Starlite is a company committed to working toward the creation of systems that do not place an excessive burden on the planet by deepening our understanding of usability and continuously improving products for more sustainable use.
“We are working tirelessly with our R&D department to achieve a circular economy.” Takashi Saigo, President and CEO, Starlite
Founded in 1936 as a venture business to develop original phenolic resin sliding materials, since then Starlite has diversified into a wide range of fields, including the steel, shipbuilding, industrial machinery, automobile, telecommunications and housing industries, by utilizing various materials such as high-performance engineering plastics and advanced tribology (friction, wear, lubrication engineering) technology.

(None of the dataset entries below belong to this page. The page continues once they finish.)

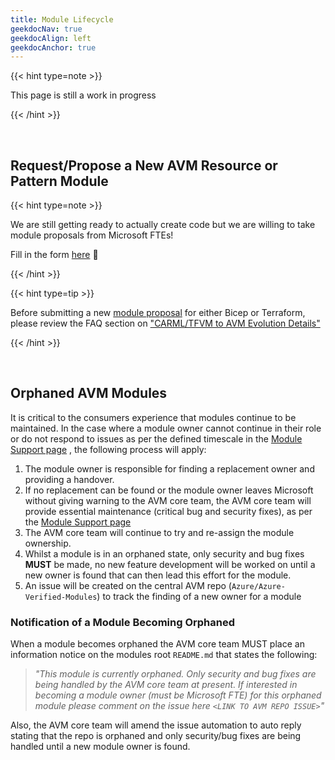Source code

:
 ```yaml
---
title: Module Lifecycle
geekdocNav: true
geekdocAlign: left
geekdocAnchor: true
---
```

{{< hint type=note >}}

This page is still a work in progress

{{< /hint >}}

<br>

## Request/Propose a New AVM Resource or Pattern Module

{{< hint type=note >}}

We are still getting ready to actually create code but we are willing to take module proposals from Microsoft FTEs!

Fill in the form [here](https://aka.ms/avm/moduleproposal) 📄

{{< /hint >}}

{{< hint type=tip >}}

Before submitting a new [module proposal](https://aka.ms/avm/moduleproposal) for either Bicep or Terraform, please review the FAQ section on ["CARML/TFVM to AVM Evolution Details"](/Azure-Verified-Modules/faq/#carmltfvm-to-avm-evolution-details)

{{< /hint >}}

<br>

## Orphaned AVM Modules

It is critical to the consumers experience that modules continue to be maintained. In the case where a module owner cannot continue in their role or do not respond to issues as per the defined timescale in the [Module Support page](/Azure-Verified-Modules/help-support/module-support/) , the following process will apply:

1. The module owner is responsible for finding a replacement owner and providing a handover.
2. If no replacement can be found or the module owner leaves Microsoft without giving warning to the AVM core team, the AVM core team will provide essential maintenance (critical bug and security fixes), as per the [Module Support page](/Azure-Verified-Modules/help-support/module-support/)
3. The AVM core team will continue to try and re-assign the module ownership.
4. Whilst a module is in an orphaned state, only security and bug fixes **MUST** be made, no new feature development will be worked on until a new owner is found that can then lead this effort for the module.
5. An issue will be created on the central AVM repo (`Azure/Azure-Verified-Modules`) to track the finding of a new owner for a module

### Notification of a Module Becoming Orphaned

When a module becomes orphaned the AVM core team MUST place an information notice on the modules root `README.md` that states the following:

> *"This module is currently orphaned. Only security and bug fixes are being handled by the AVM core team at present. If interested in becoming a module owner (must be Microsoft FTE) for this orphaned module please comment on the issue here `<LINK TO AVM REPO ISSUE>`"*

Also, the AVM core team will amend the issue automation to auto reply stating that the repo is orphaned and only security/bug fixes are being handled until a new module owner is found.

“We are a technology development-oriented creative group that supports the safety and security of people’s lives and provides solutions for social issues through monozukuri,” explains Takashi Saigo, President of Starlite. “It is Starlite’s mission to provide support for an enriched life in harmony with nature, and every moment we strive to fulfill this mission means growth for us. We do not merely pursue convenience and comfort, but provide experiences and services through our products that are truly necessary for the planet and society.”
In doing so, the company is committed to working toward the creation of systems that do not place an excessive burden on the earth “by deepening our understanding of usability and continuously improving products for longer use,” says Mr. Saigo. “In addition, we hope to pursue spiritual enrichment by focusing on serious problems such as social disparity, natural disasters, climate change, environmental pollution and mental illness that we are facing as a result of recent economic development.”
When it comes to sustainability, Starlite plans on moving into bioplastics and advancing recycling technology, with recent research and development invested in looking into the adjustment of temperatures used to melt materials for recycling. “We are working very hard with our R&D department to achieve a circular economy, ‘’ says Mr. Saigo. “When you talk about sustainability, many people automatically jump to recycling. However, I feel it’s important to keep using existing things too, to find new uses for them.”
As the automotive industry transitions towards electrification as part of the low-carbon agenda, the company is looking at how it can apply some of the technologies it is developing to serve the sector with innovative solutions. Since 2009, Starlite has had a technology alliance with the Röchling Automotive and developed various products, one example being the active grille shutter (AGS) which manages aerodynamics and thermal systems in cars. “We would like to further expand this original technology of theirs into the Japanese market through the joint venture,” adds Mr. Saigo. “We are also working on reducing the weight of a lot of our components. We believe that there is room to develop components that use lightweight plastics rather than heavy metals such as steel.”
Compounding material technology developed over many years of experience, combined with evaluation and analysis technologies, has enabled the development of new functions suited to various operating environments and performance requirements. Starlite’s products range from damage and heat resistant aprons for rolling mills and rudder bearings for marine applications to brakes for various equipment and miniature peel-off claws for multifunction printers. In recent years, Starlite has contributed to ensuring the safety of work sites and improving the quality of work by developing ‘eMET,’ a helmet with an IoT-based remote management system. Furthermore, the company released Japan’s first-ever biomass-based helmets in June this year.
Moving forward, Starlite aims to mobilize the power of the group to tackle a wide range of problems for the future of the planet by addressing today’s social issues with our technologies and ideas, and by co-creating with like-minded people.